My friends, today, as I said in the bulletin for this week, brings us to the start of the “holiest” of weeks in our Church Year. Unlike Christmastime, which serves as the “happiest” time in our Church Year, because somehow, most, if not all manage to, for a few days—at least, open up their, for whatever reason, closed hearts and do and perhaps say what is within them, somewhere, but goes unsaid and undone for most of the year. We call this, LOVE, and how we feel is often expressed best, through the eyes of children.
But Holy Week calls us to something else, to perhaps, “adulthood” in our faith—and perhaps this is why many of us shy away from its rigors—it commitments, calling us toward being our best—commitments we said our personal “yeses” to at our confirmations. Responding to these commitments throughout our lives, is, let’s face it, not always easy—in fact, seldom easy.
If we reflect on the Scriptures for today, we see the triumphal entry of Jesus into Jerusalem. The people shouted, “Blessed is the One who comes…Hosanna to the Son of David[!]” The joy of this day in Jesus’ ministry falls apart, as we know, at least in human reaction by week’s end, culminating in his physical death on Good Friday. And if we were to stop there, we would be truly looking at a very sad week.
But our faith tells us that death is not the end—for Jesus, or for us—new life follows on Easter in a way that we can’t truly understand through our humanity, but only through our faith.
I am one for whom, “hope springs eternal,” as I believe many of you are as well. The sadness that is part of this week in the life of our brother Jesus is a forerunner for our lives walking in his footsteps. The drama unfolded during this holiest of weeks, is not just about Jesus’ life, but about ours too. If his precious story is simply “words on a page” with no connection to our own lives, then we would have missed the significance of these events. Jesus came to show us how to live our lives and when the hard times especially, come, we are invited to ask Jesus to walk with us and help us to live these moments well. That is why many Christians, like my friend Bede Baldry offer modern-day Stations of the Cross on Good Friday, as happened last year and will be again this year. Modern day stations allow us to see that Jesus’ sufferings continue in our day and call us to do what we can to eliminate that suffering.
These past 40 days have found many of you carrying your own personal crosses, through responding to sudden illness in yourselves or a family member, caring for a needy loved one, coming to terms with life-changing events within your families, and through death. The new life that Easter brings can be ours as it was for Jesus through our faith.
Our faith calls us to keep our eyes on Easter, at the end of sometimes, very long, dark, tunnels. We in our All Are One community have been companions for all who are hurting of late as we know they will be there for us when our time comes.

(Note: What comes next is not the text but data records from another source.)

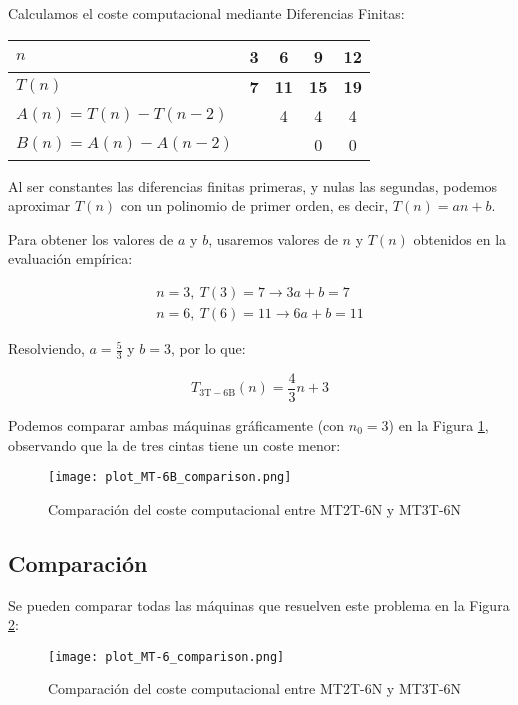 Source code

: Calculamos el coste computacional mediante Diferencias Finitas:

\begin{table}[H]
    \centering
    \begin{tabular}{|l|c|c|c|c|}
        \hline
        $n$    & \textbf{3} & \textbf{6}  & \textbf{9}  & \textbf{12} \\ \hline
        $T(n)$ & \textbf{7} & \textbf{11} & \textbf{15} & \textbf{19} \\ \hline
        \hline
        $A(n) = T(n) - T(n-2)$ &   & 4 & 4 & 4 \\ \hline
        $B(n) = A(n) - A(n-2)$ &   &   & 0 & 0 \\ \hline
    \end{tabular}
\end{table}

Al ser constantes las diferencias finitas primeras, y nulas las segundas, podemos aproximar $T(n)$ con un polinomio de primer orden, es decir, $T(n) = an + b$.\medskip

Para obtener los valores de $a$ y $b$, usaremos valores de $n$ y $T(n)$ obtenidos en la evaluación empírica:

\begin{subequations}
    \begin{gather}
        n = 3,\ T(3) = 7 \rightarrow 3a + b = 7 \\
        n = 6,\ T(6) = 11 \rightarrow 6a + b = 11
    \end{gather}
\end{subequations}

Resolviendo, $a=\frac{5}{3}$ y $b=3$, por lo que:

\begin{equation}
    T_{\mathrm{3T-6B}}(n) = \frac{4}{3}n + 3
\end{equation}


Podemos comparar ambas máquinas gráficamente (con $n_0 = 3$) en la Figura \ref{fig:MT-6B}, observando que la de tres cintas tiene un coste menor:

\begin{figure}[H]
    \centering
    \texttt{[image: plot\_MT-6B\_comparison.png]}
    \caption{Comparación del coste computacional entre MT2T-6N y MT3T-6N}
    \label{fig:MT-6B}
\end{figure}


\subsection*{Comparación}
Se pueden comparar todas las máquinas que resuelven este problema en la Figura \ref{fig:MT-6}:
\begin{figure}[H]
    \centering
    \texttt{[image: plot\_MT-6\_comparison.png]}
    \caption{Comparación del coste computacional entre MT2T-6N y MT3T-6N}
    \label{fig:MT-6}
\end{figure} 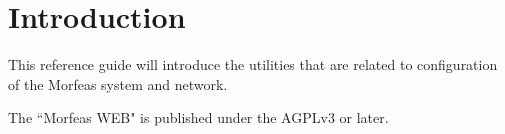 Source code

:\section{Introduction}
This reference guide will introduce the utilities that are related to configuration of the Morfeas system and network.

The ``Morfeas WEB" is published under the AGPLv3 or later. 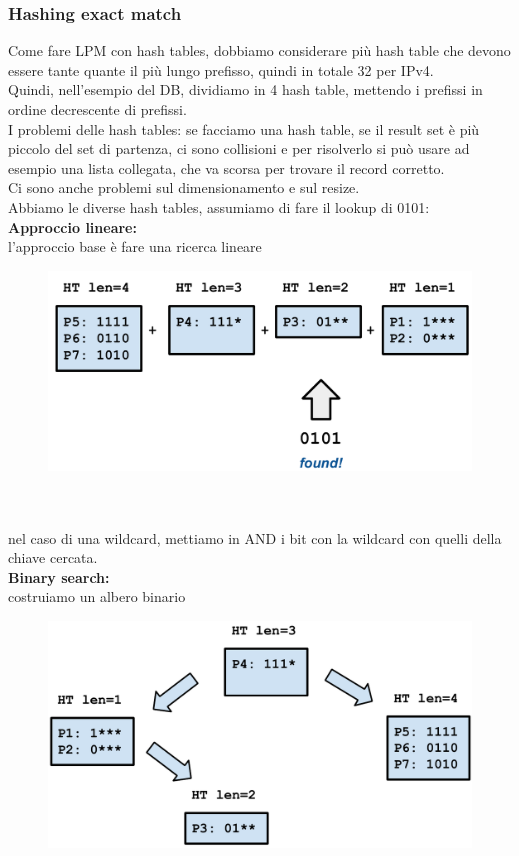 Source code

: \documentclass[12pt, oneside]{extbook} %
\begin{document}
\subsubsection{Hashing exact match}
Come fare LPM con hash tables, dobbiamo considerare più hash table che devono essere tante quante il più lungo prefisso, quindi in totale 32 per IPv4.
\\Quindi, nell'esempio del DB, dividiamo in 4 hash table, mettendo i prefissi in ordine decrescente di prefissi.
\\I problemi delle hash tables: se facciamo una hash table, se il result set è più piccolo del set di partenza, ci sono collisioni e per risolverlo si può usare ad esempio una lista collegata, che va scorsa per trovare il record corretto.
\\Ci sono anche problemi sul dimensionamento e sul resize.
\\Abbiamo le diverse hash tables, assumiamo di fare il lookup di 0101:\\ 
\textbf{Approccio lineare:}\\
l'approccio base è fare una ricerca lineare\\
\begin{figure}[h!]
    \centering
    \includegraphics[scale=0.5]{../../immagini/linear_search}
\end{figure}\\\\
nel caso di una wildcard, mettiamo in AND i bit con la wildcard con quelli della chiave cercata.\\
\textbf{Binary search:}\\
costruiamo un albero binario\\
\begin{figure}[h!]
    \centering
    \includegraphics[scale=0.5]{../../immagini/ht_search}
\end{figure}\\\\
\end{document}
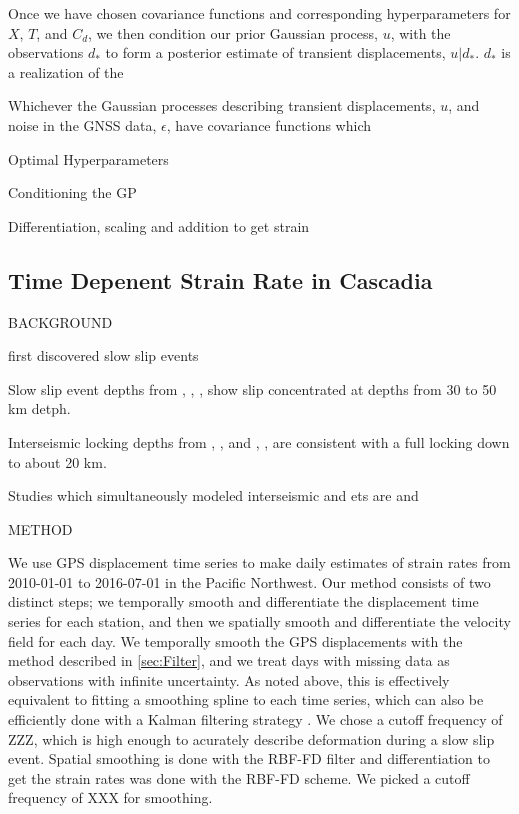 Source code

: \documentclass[10pt,a4paper]{article}
\begin{document}
        
Once we have chosen covariance functions and corresponding hyperparameters for $X$, $T$, and $C_d$, we then condition our prior Gaussian process, $u$, with the observations $d_*$ to form a posterior estimate of transient displacements, $u|d_*$. $d_*$ is a realization of the 
   
Whichever the Gaussian processes describing transient displacements, $u$, and noise in the GNSS data, $\epsilon$, have covariance functions which         
     
     
     
Optimal Hyperparameters

Conditioning the GP

Differentiation, scaling and addition to get strain     

\subsection{Time Depenent Strain Rate in Cascadia}\label{sec:ApplicationsCascadia}

BACKGROUND

\citet{Dragert2001} first discovered slow slip events

Slow slip event depths from \citet{Dragert2001}, \citet{Wech2009}, \citet{Schmidt2010}, \citet{Bartlow2011} show slip concentrated at depths from 30 to 50 km detph.
 
Interseismic locking depths from \citet{Fluck1997}, \citet{Murray2000}, \citet{McCaffrey2007} and \citet{McCaffrey2013}, \citet{Burgette2009}, \citet{schmalzle2014} are consistent with a full locking down to about 20 km.

Studies which simultaneously modeled interseismic and ets are \citet{Holtkamp2010} and \citet{schmalzle2014}

METHOD

We use GPS displacement time series to make daily estimates of strain rates from 2010-01-01 to 2016-07-01 in the Pacific Northwest.  Our method consists of two distinct steps; we temporally smooth and differentiate the displacement time series for each station, and then we spatially smooth and differentiate the velocity field for each day.  We temporally smooth the GPS displacements with the method described in \ref{sec:Filter}, and we treat days with missing data as observations with infinite uncertainty. As noted above, this is effectively equivalent to fitting a smoothing spline to each time series, which can also be efficiently done with a Kalman filtering strategy \citep{Kohn1987}.  We chose a cutoff frequency of ZZZ, which is high enough to acurately describe deformation during a slow slip event.  Spatial smoothing is done with the RBF-FD filter and differentiation to get the strain rates was done with the RBF-FD scheme.  We picked a cutoff frequency of XXX for smoothing.
\end{document}
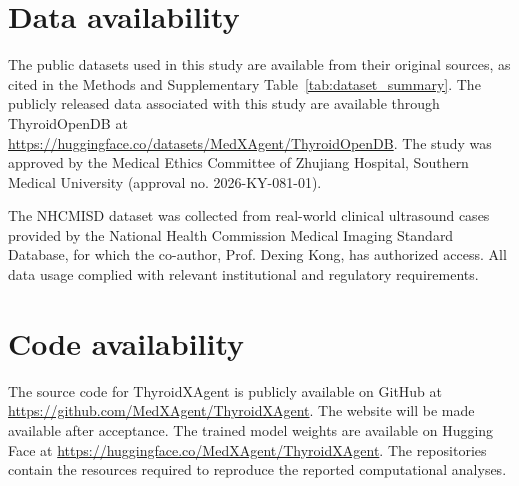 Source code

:\documentclass[fleqn,10pt]{wlscirep}
\begin{document}
\section{Data availability}
The public datasets used in this study are available from their original sources, as cited in the Methods and Supplementary Table~\ref{tab:dataset_summary}. The publicly released data associated with this study are available through ThyroidOpenDB at \url{https://huggingface.co/datasets/MedXAgent/ThyroidOpenDB}.
The study was approved by the Medical Ethics Committee of Zhujiang Hospital, Southern Medical University (approval no. 2026-KY-081-01).


The NHCMISD dataset was collected from real-world clinical ultrasound cases provided by the National Health Commission Medical Imaging Standard Database, for which the co-author, Prof. Dexing Kong, has authorized access. All data usage complied with relevant institutional and regulatory requirements.


\section{Code availability}
The source code for ThyroidXAgent is publicly available on GitHub at \url{https://github.com/MedXAgent/ThyroidXAgent}. The website will be made available after acceptance. The trained model weights are available on Hugging Face at \url{https://huggingface.co/MedXAgent/ThyroidXAgent}. The repositories contain the resources required to reproduce the reported computational analyses.
\end{document}
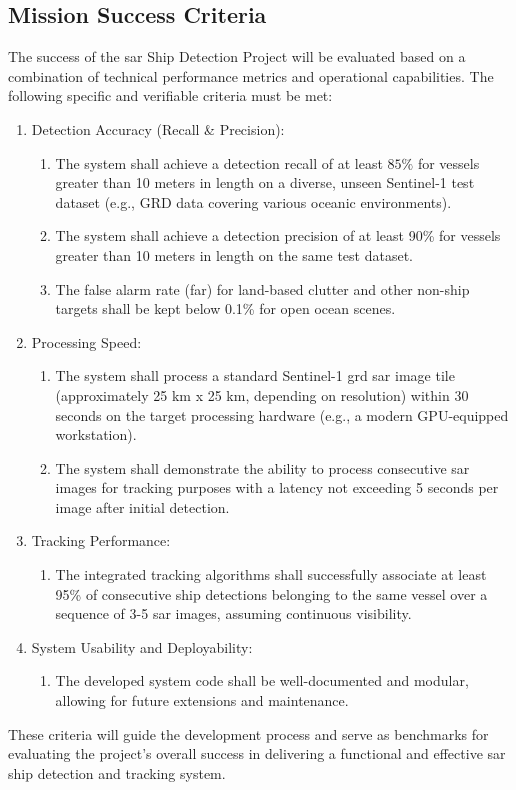 \documentclass{article}
\begin{document}
\subsection{ Mission Success Criteria}
The success of the \acrshort{sar} Ship Detection Project will be evaluated based on a combination of technical performance metrics and operational capabilities. The following specific and verifiable criteria must be met:
\begin{enumerate}
    \item Detection Accuracy (Recall \& Precision):
    \begin{enumerate}
        \item The system shall achieve a detection recall of at least $85\%$ for vessels greater than 10 meters in length on a diverse, unseen Sentinel-1 test dataset (e.g., GRD data covering various oceanic environments). \item The system shall achieve a detection precision of at least 90\% for vessels greater than 10 meters in length on the same test dataset. \item The false alarm rate (\acrshort{far}) for land-based clutter and other non-ship targets shall be kept below 0.1\% for open ocean scenes. \end{enumerate}

    \item Processing Speed:
    \begin{enumerate}
        \item The system shall process a standard Sentinel-1 \acrshort{grd} \acrshort{sar} image tile (approximately 25 km x 25 km, depending on resolution) within 30 seconds on the target processing hardware (e.g., a modern GPU-equipped workstation). \item The system shall demonstrate the ability to process consecutive \acrshort{sar} images for tracking purposes with a latency not exceeding 5 seconds per image after initial detection. \end{enumerate}

    \item Tracking Performance:
    \begin{enumerate}
        \item The integrated tracking algorithms shall successfully associate at least 95\% of consecutive ship detections belonging to the same vessel over a sequence of 3-5 \acrshort{sar} images, assuming continuous visibility. \end{enumerate}

    \item System Usability and Deployability:
    \begin{enumerate}
        \item The developed system code shall be well-documented and modular, allowing for future extensions and maintenance. \end{enumerate}
\end{enumerate}
These criteria will guide the development process and serve as benchmarks for evaluating the project's overall success in delivering a functional and effective \acrshort{sar} ship detection and tracking system. \newpage
\end{document}
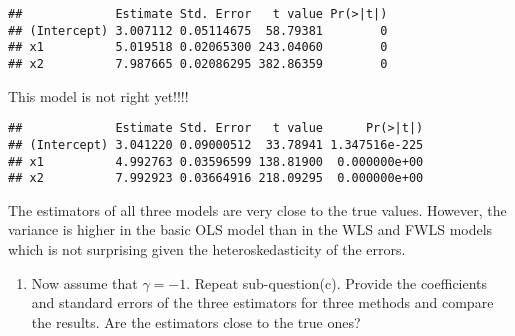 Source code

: \documentclass[
]{article}
\newenvironment{Shaded}{\begin{snugshade}}{\end{snugshade}}
\newcommand{\AttributeTok}[1]{\textcolor[rgb]{0.77,0.63,0.00}{#1}}
\newcommand{\CommentTok}[1]{\textcolor[rgb]{0.56,0.35,0.01}{\textit{#1}}}
\newcommand{\DecValTok}[1]{\textcolor[rgb]{0.00,0.00,0.81}{#1}}
\newcommand{\FunctionTok}[1]{\textcolor[rgb]{0.00,0.00,0.00}{#1}}
\newcommand{\NormalTok}[1]{#1}
\newcommand{\OtherTok}[1]{\textcolor[rgb]{0.56,0.35,0.01}{#1}}
\newcommand{\SpecialCharTok}[1]{\textcolor[rgb]{0.00,0.00,0.00}{#1}}
\providecommand{\tightlist}{%
  \setlength{\itemsep}{0pt}\setlength{\parskip}{0pt}}
\begin{document}
\begin{verbatim}
##             Estimate Std. Error   t value Pr(>|t|)
## (Intercept) 3.007112 0.05114675  58.79381        0
## x1          5.019518 0.02065300 243.04060        0
## x2          7.987665 0.02086295 382.86359        0
\end{verbatim}

This model is not right yet!!!!

\begin{Shaded}
\end{Shaded}

\begin{verbatim}
##             Estimate Std. Error   t value      Pr(>|t|)
## (Intercept) 3.041220 0.09000512  33.78941 1.347516e-225
## x1          4.992763 0.03596599 138.81900  0.000000e+00
## x2          7.992923 0.03664916 218.09295  0.000000e+00
\end{verbatim}

The estimators of all three models are very close to the true values.
However, the variance is higher in the basic OLS model than in the WLS
and FWLS models which is not surprising given the heteroskedasticity of
the errors.

\begin{enumerate}
\def\labelenumi{\alph{enumi})}
\setcounter{enumi}{4}
\tightlist
\item
  Now assume that \(\gamma = −1\). Repeat sub-question(c). Provide the
  coefficients and standard errors of the three estimators for three
  methods and compare the results. Are the estimators close to the true
  ones?
\end{enumerate}
\end{document}
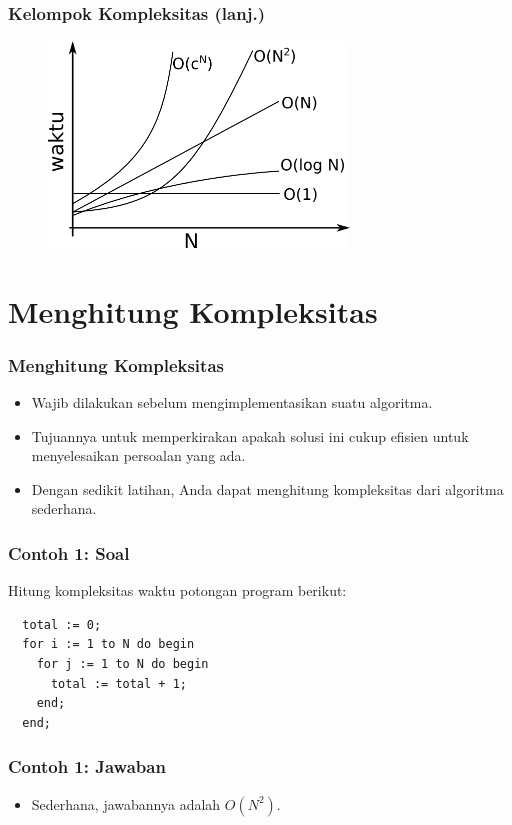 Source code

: \begin{frame}
\frametitle{Kelompok Kompleksitas (lanj.)}
\begin{figure}
  \includegraphics[width=8cm]{asset/grafik.png}
\end{figure}
\end{frame}

\section{Menghitung Kompleksitas}
\frame{\sectionpage}

\begin{frame}
\frametitle{Menghitung Kompleksitas}
\begin{itemize}
  \item Wajib dilakukan sebelum mengimplementasikan suatu algoritma.
  \item Tujuannya untuk memperkirakan apakah solusi ini cukup efisien untuk menyelesaikan persoalan yang ada.
  \item Dengan sedikit latihan, Anda dapat menghitung kompleksitas dari algoritma sederhana.
\end{itemize}
\end{frame}

\begin{frame}[fragile]
\frametitle{Contoh 1: Soal}
Hitung kompleksitas waktu potongan program berikut:

\hfill

\begin{lstlisting}
  total := 0;
  for i := 1 to N do begin
    for j := 1 to N do begin
      total := total + 1;
    end;
  end;
\end{lstlisting}
\end{frame}

\begin{frame}
\frametitle{Contoh 1: Jawaban}
\begin{itemize}
  \item Sederhana, jawabannya adalah $O(N^2)$.
\end{itemize}
\end{frame}


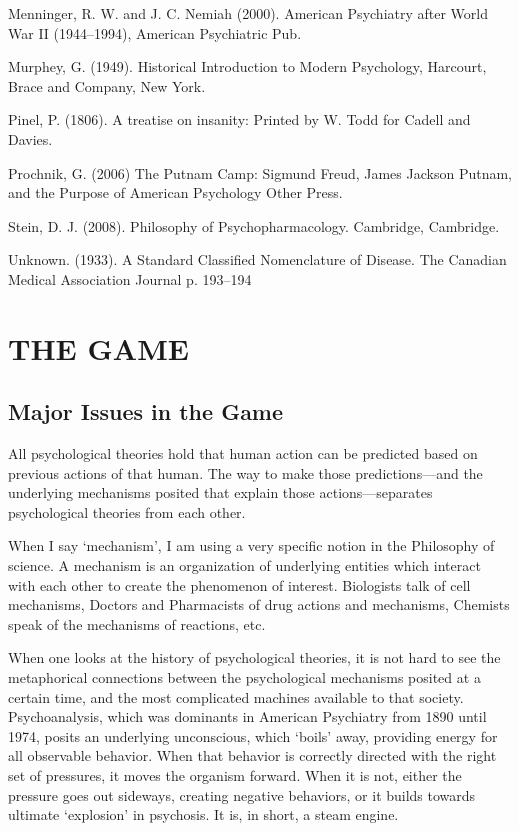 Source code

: Menninger, R. W. and J. C. Nemiah (2000). American Psychiatry after World War II (1944--1994), American Psychiatric Pub.

Murphey, G. (1949). Historical Introduction to Modern Psychology, Harcourt, Brace and Company, New York.

Pinel, P. (1806). A treatise on insanity: Printed by W. Todd for Cadell and Davies.

Prochnik, G. (2006) The Putnam Camp: Sigmund Freud, James Jackson Putnam, and the Purpose of American Psychology Other Press.

Stein, D. J. (2008). Philosophy of Psychopharmacology. Cambridge, Cambridge.

Unknown. (1933). A Standard Classified Nomenclature of Disease. The Canadian Medical Association Journal p. 193--194

\pagebreak 

\chapter{THE GAME}
\label{thegame}

\section{Major Issues in the Game}
\label{majorissuesinthegame}

All psychological theories hold that human action can be predicted based on previous actions of that human. The way to make those predictions---and the underlying mechanisms posited that explain those actions---separates psychological theories from each other.

When I say `mechanism', I am using a very specific notion in the Philosophy of science. A mechanism is an organization of underlying entities which interact with each other to create the phenomenon of interest. Biologists talk of cell mechanisms, Doctors and Pharmacists of drug actions and mechanisms, Chemists speak of the mechanisms of reactions, etc. 

When one looks at the history of psychological theories, it is not hard to see the metaphorical connections between the psychological mechanisms posited at a certain time, and the most complicated machines available to that society. Psychoanalysis, which was dominants in American Psychiatry from 1890 until 1974, posits an underlying unconscious, which `boils' away, providing energy for all observable behavior. When that behavior is correctly directed with the right set of pressures, it moves the organism forward. When it is not, either the pressure goes out sideways, creating negative behaviors, or it builds towards ultimate `explosion' in psychosis. It is, in short, a steam engine.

The beautiful Philippians’ reading about Jesus today indeed shows us the way—it is not about power, fame, who we know, but about being a servant. And so as to not be misunderstood, I am not only speaking about, “caring for others,” but about keeping ourselves in the equation too—balance, in other words.
Isaiah, in today’s 1st reading, gives us, “the way to go” as it were and I paraphrase, “God has given us ears to hear, and voices to speak. He does not promise that we won’t be put down or humiliated, but that God will be with us.
Our strength can really be taken from Jesus’ example who prayed to the God that he knew loved him, “if it is possible, let this cup pass me by…”
So my friends, that tells me that our faith in God and our attempts to do what is right, don’t always have to look perfect. The passion today tells us that Jesus, “relied on God,” and so should we.
And because you have already been here for longer than usual, I want to end now with some rather prophetic words from the author of Women Who Run With the Wolves, Clarissa Pinkola Estes, who when speaking of the tough times of COVID 19 in its beginnings said, “We are exactly the leaders that we have been waiting for—we were made for these times!”
And when you think about it, this was our brother Jesus’ entire message to us throughout his life—he wanted us to know too that we have within us all that is needed to make our world the place God intended for us. Perhaps that is the Easter message! Amen? Amen!